#### Exercise directions
Your task is to copy every line of this material exactly.
· · · · · · ·
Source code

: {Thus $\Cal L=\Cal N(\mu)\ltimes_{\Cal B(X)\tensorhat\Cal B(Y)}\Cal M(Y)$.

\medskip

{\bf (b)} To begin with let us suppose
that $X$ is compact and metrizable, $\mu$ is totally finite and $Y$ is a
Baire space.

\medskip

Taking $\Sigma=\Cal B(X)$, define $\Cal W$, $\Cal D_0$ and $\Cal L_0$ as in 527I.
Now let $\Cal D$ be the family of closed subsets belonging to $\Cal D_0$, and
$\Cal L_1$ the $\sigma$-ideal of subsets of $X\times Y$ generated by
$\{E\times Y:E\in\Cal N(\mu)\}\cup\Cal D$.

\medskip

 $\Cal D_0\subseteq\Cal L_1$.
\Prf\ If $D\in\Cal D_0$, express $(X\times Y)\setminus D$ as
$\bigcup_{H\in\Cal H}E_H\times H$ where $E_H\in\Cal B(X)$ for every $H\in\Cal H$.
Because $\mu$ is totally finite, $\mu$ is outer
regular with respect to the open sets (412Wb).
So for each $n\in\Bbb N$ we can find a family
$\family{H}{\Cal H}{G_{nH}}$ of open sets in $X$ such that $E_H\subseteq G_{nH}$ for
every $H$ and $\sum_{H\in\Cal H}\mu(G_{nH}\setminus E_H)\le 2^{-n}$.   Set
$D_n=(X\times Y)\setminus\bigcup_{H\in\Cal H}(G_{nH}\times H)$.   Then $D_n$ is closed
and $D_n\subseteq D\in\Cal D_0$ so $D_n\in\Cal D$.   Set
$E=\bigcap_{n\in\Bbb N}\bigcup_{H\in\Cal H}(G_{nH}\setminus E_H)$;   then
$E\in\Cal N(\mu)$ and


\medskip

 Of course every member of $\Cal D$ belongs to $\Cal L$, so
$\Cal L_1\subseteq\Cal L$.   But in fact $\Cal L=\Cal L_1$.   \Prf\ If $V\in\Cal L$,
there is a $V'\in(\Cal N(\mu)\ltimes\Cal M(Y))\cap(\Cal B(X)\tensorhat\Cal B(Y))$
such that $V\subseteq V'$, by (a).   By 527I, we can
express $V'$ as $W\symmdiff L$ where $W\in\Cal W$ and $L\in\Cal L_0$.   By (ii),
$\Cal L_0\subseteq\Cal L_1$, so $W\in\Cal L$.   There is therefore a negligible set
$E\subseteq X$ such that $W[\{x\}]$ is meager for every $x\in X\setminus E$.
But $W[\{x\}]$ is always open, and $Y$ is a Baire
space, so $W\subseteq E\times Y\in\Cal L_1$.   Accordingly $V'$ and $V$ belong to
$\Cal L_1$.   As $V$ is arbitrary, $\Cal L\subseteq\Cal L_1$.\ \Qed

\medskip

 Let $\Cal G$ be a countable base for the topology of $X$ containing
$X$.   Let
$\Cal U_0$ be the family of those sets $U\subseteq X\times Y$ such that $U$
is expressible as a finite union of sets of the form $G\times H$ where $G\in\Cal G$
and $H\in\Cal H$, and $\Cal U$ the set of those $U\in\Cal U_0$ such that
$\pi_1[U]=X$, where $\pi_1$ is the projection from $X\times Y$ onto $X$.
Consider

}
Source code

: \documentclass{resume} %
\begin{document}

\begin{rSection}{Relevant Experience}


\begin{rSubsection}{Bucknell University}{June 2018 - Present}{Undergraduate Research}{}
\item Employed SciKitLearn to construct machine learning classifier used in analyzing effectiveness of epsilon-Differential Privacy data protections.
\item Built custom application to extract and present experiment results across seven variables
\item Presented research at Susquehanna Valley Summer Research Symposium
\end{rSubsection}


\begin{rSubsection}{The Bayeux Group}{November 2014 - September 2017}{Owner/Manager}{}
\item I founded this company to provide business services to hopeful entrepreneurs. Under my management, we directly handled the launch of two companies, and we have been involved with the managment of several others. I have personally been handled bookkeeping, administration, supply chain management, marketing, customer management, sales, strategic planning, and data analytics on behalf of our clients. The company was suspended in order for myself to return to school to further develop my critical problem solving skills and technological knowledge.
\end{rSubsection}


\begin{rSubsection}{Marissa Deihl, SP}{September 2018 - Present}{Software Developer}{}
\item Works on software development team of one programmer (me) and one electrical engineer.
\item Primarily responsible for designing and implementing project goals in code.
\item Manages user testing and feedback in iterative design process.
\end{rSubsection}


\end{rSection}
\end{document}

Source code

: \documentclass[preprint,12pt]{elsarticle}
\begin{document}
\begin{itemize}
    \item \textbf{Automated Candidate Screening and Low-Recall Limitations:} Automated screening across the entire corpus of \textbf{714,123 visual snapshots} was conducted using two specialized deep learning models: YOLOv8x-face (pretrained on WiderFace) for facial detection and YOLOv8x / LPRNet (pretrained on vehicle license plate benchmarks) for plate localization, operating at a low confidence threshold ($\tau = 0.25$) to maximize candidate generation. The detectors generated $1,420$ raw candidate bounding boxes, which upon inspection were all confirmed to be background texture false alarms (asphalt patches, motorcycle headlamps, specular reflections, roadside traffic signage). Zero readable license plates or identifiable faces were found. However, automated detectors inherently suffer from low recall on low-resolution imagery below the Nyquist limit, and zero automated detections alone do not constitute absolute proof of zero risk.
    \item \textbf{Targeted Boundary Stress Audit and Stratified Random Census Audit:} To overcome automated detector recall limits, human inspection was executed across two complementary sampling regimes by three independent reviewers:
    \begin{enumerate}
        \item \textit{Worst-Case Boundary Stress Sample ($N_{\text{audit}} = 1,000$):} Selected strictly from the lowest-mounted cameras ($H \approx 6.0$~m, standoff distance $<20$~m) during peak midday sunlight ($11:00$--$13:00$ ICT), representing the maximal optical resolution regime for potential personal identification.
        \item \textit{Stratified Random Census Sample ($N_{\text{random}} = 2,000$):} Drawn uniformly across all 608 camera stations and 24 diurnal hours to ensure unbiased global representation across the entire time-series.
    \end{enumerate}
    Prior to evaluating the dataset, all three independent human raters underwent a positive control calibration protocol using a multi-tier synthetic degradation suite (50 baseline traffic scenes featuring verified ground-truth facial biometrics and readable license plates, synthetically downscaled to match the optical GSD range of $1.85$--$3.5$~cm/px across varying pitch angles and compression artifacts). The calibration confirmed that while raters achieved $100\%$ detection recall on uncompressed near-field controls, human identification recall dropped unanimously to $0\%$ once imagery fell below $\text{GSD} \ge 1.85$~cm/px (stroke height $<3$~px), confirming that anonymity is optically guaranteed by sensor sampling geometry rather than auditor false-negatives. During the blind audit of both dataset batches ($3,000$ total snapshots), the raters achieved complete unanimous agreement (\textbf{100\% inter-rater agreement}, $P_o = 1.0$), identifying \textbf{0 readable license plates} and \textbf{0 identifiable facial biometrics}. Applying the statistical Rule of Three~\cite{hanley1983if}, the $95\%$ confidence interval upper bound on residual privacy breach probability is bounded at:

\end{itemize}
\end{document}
· · · · · · ·
#### Solution to the exercise
Source code

: {Thus $\Cal L=\Cal N(\mu)\ltimes_{\Cal B(X)\tensorhat\Cal B(Y)}\Cal M(Y)$.

\medskip

{\bf (b)} To begin with let us suppose
that $X$ is compact and metrizable, $\mu$ is totally finite and $Y$ is a
Baire space.

\medskip

Taking $\Sigma=\Cal B(X)$, define $\Cal W$, $\Cal D_0$ and $\Cal L_0$ as in 527I.
Now let $\Cal D$ be the family of closed subsets belonging to $\Cal D_0$, and
$\Cal L_1$ the $\sigma$-ideal of subsets of $X\times Y$ generated by
$\{E\times Y:E\in\Cal N(\mu)\}\cup\Cal D$.

\medskip

 $\Cal D_0\subseteq\Cal L_1$.
\Prf\ If $D\in\Cal D_0$, express $(X\times Y)\setminus D$ as
$\bigcup_{H\in\Cal H}E_H\times H$ where $E_H\in\Cal B(X)$ for every $H\in\Cal H$.
Because $\mu$ is totally finite, $\mu$ is outer
regular with respect to the open sets (412Wb).
So for each $n\in\Bbb N$ we can find a family
$\family{H}{\Cal H}{G_{nH}}$ of open sets in $X$ such that $E_H\subseteq G_{nH}$ for
every $H$ and $\sum_{H\in\Cal H}\mu(G_{nH}\setminus E_H)\le 2^{-n}$.   Set
$D_n=(X\times Y)\setminus\bigcup_{H\in\Cal H}(G_{nH}\times H)$.   Then $D_n$ is closed
and $D_n\subseteq D\in\Cal D_0$ so $D_n\in\Cal D$.   Set
$E=\bigcap_{n\in\Bbb N}\bigcup_{H\in\Cal H}(G_{nH}\setminus E_H)$;   then
$E\in\Cal N(\mu)$ and


\medskip

 Of course every member of $\Cal D$ belongs to $\Cal L$, so
$\Cal L_1\subseteq\Cal L$.   But in fact $\Cal L=\Cal L_1$.   \Prf\ If $V\in\Cal L$,
there is a $V'\in(\Cal N(\mu)\ltimes\Cal M(Y))\cap(\Cal B(X)\tensorhat\Cal B(Y))$
such that $V\subseteq V'$, by (a).   By 527I, we can
express $V'$ as $W\symmdiff L$ where $W\in\Cal W$ and $L\in\Cal L_0$.   By (ii),
$\Cal L_0\subseteq\Cal L_1$, so $W\in\Cal L$.   There is therefore a negligible set
$E\subseteq X$ such that $W[\{x\}]$ is meager for every $x\in X\setminus E$.
But $W[\{x\}]$ is always open, and $Y$ is a Baire
space, so $W\subseteq E\times Y\in\Cal L_1$.   Accordingly $V'$ and $V$ belong to
$\Cal L_1$.   As $V$ is arbitrary, $\Cal L\subseteq\Cal L_1$.\ \Qed

\medskip

 Let $\Cal G$ be a countable base for the topology of $X$ containing
$X$.   Let
$\Cal U_0$ be the family of those sets $U\subseteq X\times Y$ such that $U$
is expressible as a finite union of sets of the form $G\times H$ where $G\in\Cal G$
and $H\in\Cal H$, and $\Cal U$ the set of those $U\in\Cal U_0$ such that
$\pi_1[U]=X$, where $\pi_1$ is the projection from $X\times Y$ onto $X$.
Consider

}
Source code

: \documentclass{resume} %
\begin{document}

\begin{rSection}{Relevant Experience}


\begin{rSubsection}{Bucknell University}{June 2018 - Present}{Undergraduate Research}{}
\item Employed SciKitLearn to construct machine learning classifier used in analyzing effectiveness of epsilon-Differential Privacy data protections.
\item Built custom application to extract and present experiment results across seven variables
\item Presented research at Susquehanna Valley Summer Research Symposium
\end{rSubsection}


\begin{rSubsection}{The Bayeux Group}{November 2014 - September 2017}{Owner/Manager}{}
\item I founded this company to provide business services to hopeful entrepreneurs. Under my management, we directly handled the launch of two companies, and we have been involved with the managment of several others. I have personally been handled bookkeeping, administration, supply chain management, marketing, customer management, sales, strategic planning, and data analytics on behalf of our clients. The company was suspended in order for myself to return to school to further develop my critical problem solving skills and technological knowledge.
\end{rSubsection}


\begin{rSubsection}{Marissa Deihl, SP}{September 2018 - Present}{Software Developer}{}
\item Works on software development team of one programmer (me) and one electrical engineer.
\item Primarily responsible for designing and implementing project goals in code.
\item Manages user testing and feedback in iterative design process.
\end{rSubsection}


\end{rSection}
\end{document}

Source code

: \documentclass[preprint,12pt]{elsarticle}
\begin{document}
\begin{itemize}
    \item \textbf{Automated Candidate Screening and Low-Recall Limitations:} Automated screening across the entire corpus of \textbf{714,123 visual snapshots} was conducted using two specialized deep learning models: YOLOv8x-face (pretrained on WiderFace) for facial detection and YOLOv8x / LPRNet (pretrained on vehicle license plate benchmarks) for plate localization, operating at a low confidence threshold ($\tau = 0.25$) to maximize candidate generation. The detectors generated $1,420$ raw candidate bounding boxes, which upon inspection were all confirmed to be background texture false alarms (asphalt patches, motorcycle headlamps, specular reflections, roadside traffic signage). Zero readable license plates or identifiable faces were found. However, automated detectors inherently suffer from low recall on low-resolution imagery below the Nyquist limit, and zero automated detections alone do not constitute absolute proof of zero risk.
    \item \textbf{Targeted Boundary Stress Audit and Stratified Random Census Audit:} To overcome automated detector recall limits, human inspection was executed across two complementary sampling regimes by three independent reviewers:
    \begin{enumerate}
        \item \textit{Worst-Case Boundary Stress Sample ($N_{\text{audit}} = 1,000$):} Selected strictly from the lowest-mounted cameras ($H \approx 6.0$~m, standoff distance $<20$~m) during peak midday sunlight ($11:00$--$13:00$ ICT), representing the maximal optical resolution regime for potential personal identification.
        \item \textit{Stratified Random Census Sample ($N_{\text{random}} = 2,000$):} Drawn uniformly across all 608 camera stations and 24 diurnal hours to ensure unbiased global representation across the entire time-series.
    \end{enumerate}
    Prior to evaluating the dataset, all three independent human raters underwent a positive control calibration protocol using a multi-tier synthetic degradation suite (50 baseline traffic scenes featuring verified ground-truth facial biometrics and readable license plates, synthetically downscaled to match the optical GSD range of $1.85$--$3.5$~cm/px across varying pitch angles and compression artifacts). The calibration confirmed that while raters achieved $100\%$ detection recall on uncompressed near-field controls, human identification recall dropped unanimously to $0\%$ once imagery fell below $\text{GSD} \ge 1.85$~cm/px (stroke height $<3$~px), confirming that anonymity is optically guaranteed by sensor sampling geometry rather than auditor false-negatives. During the blind audit of both dataset batches ($3,000$ total snapshots), the raters achieved complete unanimous agreement (\textbf{100\% inter-rater agreement}, $P_o = 1.0$), identifying \textbf{0 readable license plates} and \textbf{0 identifiable facial biometrics}. Applying the statistical Rule of Three~\cite{hanley1983if}, the $95\%$ confidence interval upper bound on residual privacy breach probability is bounded at:

\end{itemize}
\end{document}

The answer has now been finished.